Wer den deutschen Mineralölmarkt schon kompliziert findet, sollte mal einen Blick zu unseren belgischen Nachbarn werfen. Dort wird mittels einer Vereinbarung zwischen dem Wirtschaftsminister sowie der Belgischen Petroleum Förderation und einer äußerst komplizierten Formel ein täglicher Maximalpreis für Heizöl, Diesel, Benzin, Propan, Butan und andere Mineralölprodukte festgelegt
Der belgische und der deutsche Mineralölmarkt haben eine Reihe von Gemeinsamkeiten. Auch Johan Mattart von der belgischen BRAFCO, einem Verband, der die mittelständischen Mineralölhändler im benachbarten Königreich vertritt, muss in seinem Land einen Rückgang der Mineralölhändler konstatieren. Deren Zahl halbierte sich fast von knapp 1.200 im Jahr 1994 auf gut 700 im Jahr 2011. Arbeit hätten diese jedoch genug.
In Belgien gibt es bei einer Gesamtbevölkerungszahl von 9,2 Millionen rund 1,67 Millionen private Ölheizungen. Die Zahl der Kraftfahrzeuge legte konstant zu, von rund 3,2 Millionen vor 25 Jahren auf heute knapp fünf Millionen. Die Besonderheit dabei: Belgien wird immer mehr zum Dieselland. Nur noch 20 Prozent aller neu zugelassenen Fahrzeuge haben einen Ottomotor. Der Gesamtanteil der Dieselfahrzeuge liegt bei rund 60 Prozent. Tendenz: steigend. Dies ist kein Wunder, sind doch die Verbrauchssteuern für Benzin 56 Prozent höher als für Diesel.
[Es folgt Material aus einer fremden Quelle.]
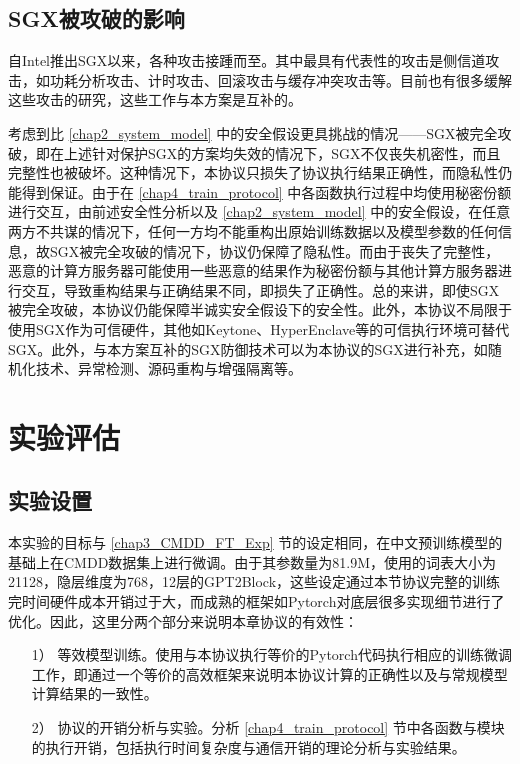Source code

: \subsection{SGX被攻破的影响}

自Intel推出SGX以来，各种攻击接踵而至。其中最具有代表性的攻击是侧信道攻击，如功耗分析攻击、计时攻击、回滚攻击与缓存冲突攻击等\cite{SGX_Exposure, High_Resolution_Side_Channels, Cache_Attack_SGX, CacheZoom, SGX_Cache, mem_side_hazard, PMFaultFA, VoltJockeyAN}。目前也有很多缓解这些攻击的研究\cite{Oblix, Detecting_privileged_side_channel_attacks, Sanctum, Strong_and_Efficient_Cache_Side_Channel_Protection, T-SGX, minefield, MoLEMO, RepurposingSA}，这些工作与本方案是互补的。

考虑到比 \ref{chap2_system_model} 中的安全假设更具挑战的情况——SGX被完全攻破，即在上述针对保护SGX的方案均失效的情况下，SGX不仅丧失机密性，而且完整性也被破坏。这种情况下，本协议只损失了协议执行结果正确性，而隐私性仍能得到保证。由于在 \ref{chap4_train_protocol} 中各函数执行过程中均使用秘密份额进行交互，由前述安全性分析以及 \ref{chap2_system_model} 中的安全假设，在任意两方不共谋的情况下，任何一方均不能重构出原始训练数据以及模型参数的任何信息，故SGX被完全攻破的情况下，协议仍保障了隐私性。而由于丧失了完整性，恶意的计算方服务器可能使用一些恶意的结果作为秘密份额与其他计算方服务器进行交互，导致重构结果与正确结果不同，即损失了正确性。总的来讲，即使SGX被完全攻破，本协议仍能保障半诚实安全假设下的安全性。此外，本协议不局限于使用SGX作为可信硬件，其他如Keytone\cite{keystone}、HyperEnclave\cite{hyperenclave}等的可信执行环境可替代SGX。此外，与本方案互补的SGX防御技术可以为本协议的SGX进行补充，如随机化技术、异常检测、源码重构与增强隔离等。

\section{实验评估}

\subsection{实验设置} \label{chap4_exp_setting}


本实验的目标与 \ref{chap3_CMDD_FT_Exp} 节的设定相同，在中文预训练模型的基础上在CMDD数据集上进行微调。由于其参数量为81.9M，使用的词表大小为21128，隐层维度为768，12层的GPT2Block，这些设定通过本节协议完整的训练完时间硬件成本开销过于大，而成熟的框架如Pytorch对底层很多实现细节进行了优化。因此，这里分两个部分来说明本章协议的有效性：

\begin{itemize}
	\item[1）]等效模型训练。使用与本协议执行等价的Pytorch代码执行相应的训练微调工作，即通过一个等价的高效框架来说明本协议计算的正确性以及与常规模型计算结果的一致性。
	\item[2）]协议的开销分析与实验。分析 \ref{chap4_train_protocol} 节中各函数与模块的执行开销，包括执行时间复杂度与通信开销的理论分析与实验结果。
\end{itemize}


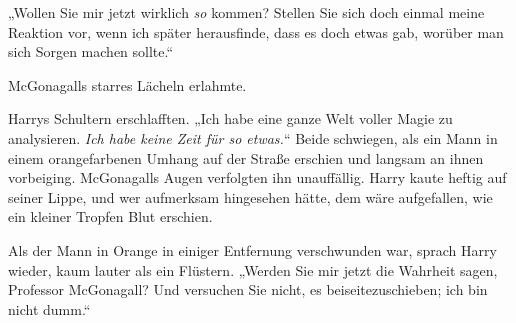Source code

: „Wollen Sie mir jetzt wirklich \emph{so} kommen? Stellen Sie sich doch einmal meine Reaktion vor, wenn ich später herausfinde, dass es doch etwas gab, worüber man sich Sorgen machen sollte.“

McGonagalls starres Lächeln erlahmte.

Harrys Schultern erschlafften.
„Ich habe eine ganze Welt voller Magie zu analysieren. \emph{Ich habe keine Zeit für so etwas.}“
Beide schwiegen, als ein Mann in einem orangefarbenen Umhang auf der Straße erschien und langsam an ihnen vorbeiging. McGonagalls Augen verfolgten ihn unauffällig. Harry kaute heftig auf seiner Lippe, und wer aufmerksam hingesehen hätte, dem wäre aufgefallen, wie ein kleiner Tropfen Blut erschien.

Als der Mann in Orange in einiger Entfernung verschwunden war, sprach Harry wieder, kaum lauter als ein Flüstern.
„Werden Sie mir jetzt die Wahrheit sagen, Professor McGonagall? Und versuchen Sie nicht, es beiseitezuschieben; ich bin nicht dumm.“

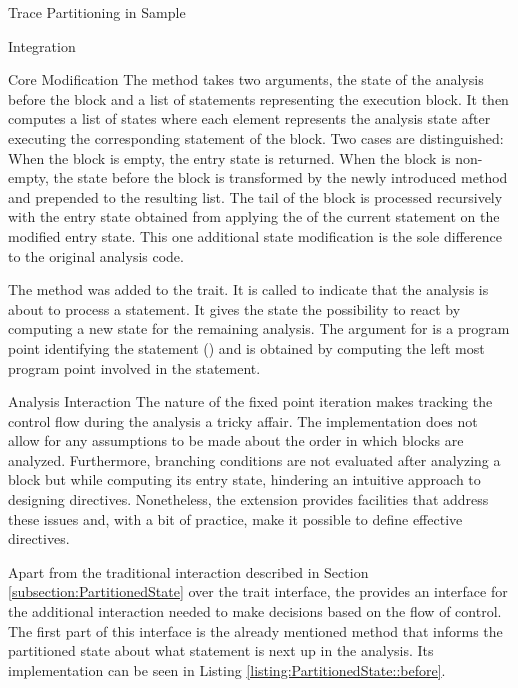 \begin{chapter}{Trace Partitioning in Sample}
\begin{section}{Integration}
\begin{subsection}{Core Modification}
			The method takes two arguments, the state of the analysis before the block and a list of statements representing the execution block. It then computes a list of states where each element represents the analysis state after executing the corresponding statement of the block. Two cases are distinguished: When the block is empty, the entry state is returned. When the block is non-empty, the state before the block is transformed by the newly introduced  method and prepended to the resulting list. The tail of the block is processed recursively with the entry state obtained from applying the  of the current statement on the modified entry state. This one additional state modification is the sole difference to the original analysis code.

			The  method was added to the  trait. It is called to indicate that the analysis is about to process a statement. It gives the state the possibility to react by computing a new state for the remaining analysis. The argument for  is a program point identifying the statement () and is obtained by computing the left most program point involved in the statement.
		\end{subsection}


		\begin{subsection}{Analysis Interaction}
			The nature of the fixed point iteration makes tracking the control flow during the analysis a tricky affair. The implementation does not allow for any assumptions to be made about the order in which blocks are analyzed. Furthermore, branching conditions are not evaluated after analyzing a block but while computing its entry state, hindering an intuitive approach to designing directives. Nonetheless, the extension provides facilities that address these issues and, with a bit of practice, make it possible to define effective directives.

			Apart from the traditional interaction described in Section \ref{subsection:PartitionedState} over the  trait interface, the  provides an interface for the additional interaction needed to make decisions based on the flow of control. The first part of this interface is the already mentioned  method that informs the partitioned state about what statement is next up in the analysis. Its implementation can be seen in Listing \ref{listing:PartitionedState::before}.


\end{subsection}
\end{section}
\end{chapter}
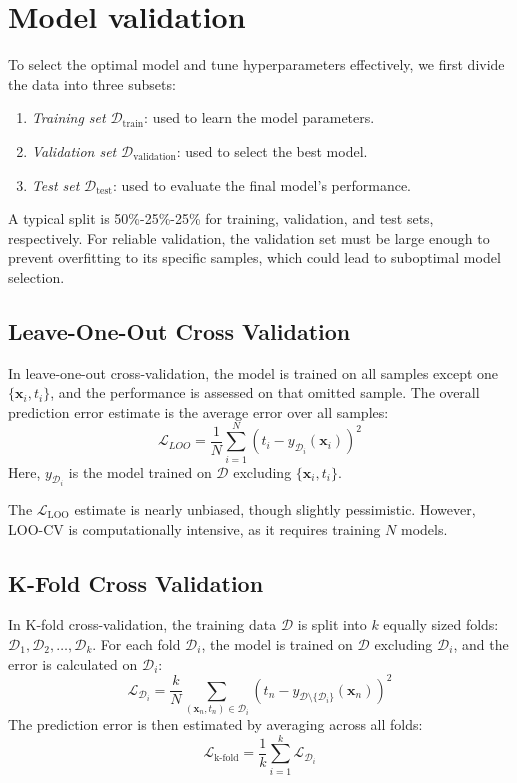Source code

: \section{Model validation}

To select the optimal model and tune hyperparameters effectively, we first divide the data into three subsets:
\begin{enumerate}
    \item \textit{Training set} $\mathcal{D}_{\text{train}}$: used to learn the model parameters.
    \item \textit{Validation set} $\mathcal{D}_{\text{validation}}$: used to select the best model.
    \item \textit{Test set} $\mathcal{D}_{\text{test}}$: used to evaluate the final model's performance.
\end{enumerate}
A typical split is 50\%-25\%-25\% for training, validation, and test sets, respectively. 
For reliable validation, the validation set must be large enough to prevent overfitting to its specific samples, which could lead to suboptimal model selection.

\subsection{Leave-One-Out Cross Validation}
In leave-one-out cross-validation, the model is trained on all samples except one $\{\textbf{x}_i, t_i\}$, and the performance is assessed on that omitted sample. 
The overall prediction error estimate is the average error over all samples:
\[\mathcal{L}_{LOO}=\dfrac{1}{N}\sum_{i=1}^{N}{\left( t_i-y_{\mathcal{D}_i}(\mathbf{x}_i) \right)}^2\]
Here, $y_{\mathcal{D}_i}$ is the model trained on $\mathcal{D}$ excluding $\{\textbf{x}_i, t_i\}$. 

The $\mathcal{L}_{\text{LOO}}$ estimate is nearly unbiased, though slightly pessimistic. 
However, LOO-CV is computationally intensive, as it requires training $N$ models.

\subsection{K-Fold Cross Validation}
In K-fold cross-validation, the training data $\mathcal{D}$ is split into $k$ equally sized folds: $\mathcal{D}_1, \mathcal{D}_2, \dots, \mathcal{D}_k$. 
For each fold $\mathcal{D}_i$, the model is trained on $\mathcal{D}$ excluding $\mathcal{D}_i$, and the error is calculated on $\mathcal{D}_i$:
\[\mathcal{L}_{\mathcal{D}_i}=\dfrac{k}{N}\sum_{(\mathbf{x}_n,t_n) \in \mathcal{D}_i} {\left( t_n-y_{\mathcal{D}\setminus\{\mathcal{D}_i\}}(\mathbf{x}_n) \right)}^2\]
The prediction error is then estimated by averaging across all folds:
\[\mathcal{L}_{\text{k-fold}}=\dfrac{1}{k}\sum_{i=1}^{k}\mathcal{L}_{\mathcal{D}_i}\]

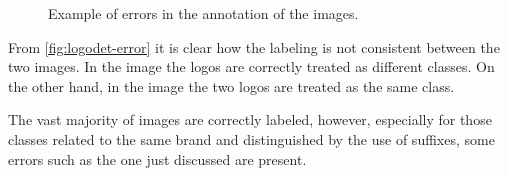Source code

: \begin{figure}%
	\centering
	\hfill
	\caption{Example of errors in the annotation of the images.}
	\label{fig:logodet-error}%
\end{figure}

From \autoref{fig:logodet-error} it is clear how the labeling is not consistent between the two images. In the image  the logos are correctly treated as different classes. On the other hand, in the image  the two logos are treated as the same class.

The vast majority of images are correctly labeled, however, especially for those classes related to the same brand and distinguished by the use of suffixes, some errors such as the one just discussed are present.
Bei unseren zweisprachigen Nachbarn gibt es jedoch auch grundsätzlich anderes. Das für uns Erstaunlichste ist sicherlich die tägliche Berechnung eines Höchstpreises für alle Ölprodukte, die durch königliches Dekret verkündet wird. An diesen Preis müssen sich alle Ölhändler halten. Entstanden ist dieses Konstrukt 1974, in Folge der ersten Ölkrise. Damals schlossen Regierung und Mineralölindustrie den so genannten „Programm-Kontrakt“.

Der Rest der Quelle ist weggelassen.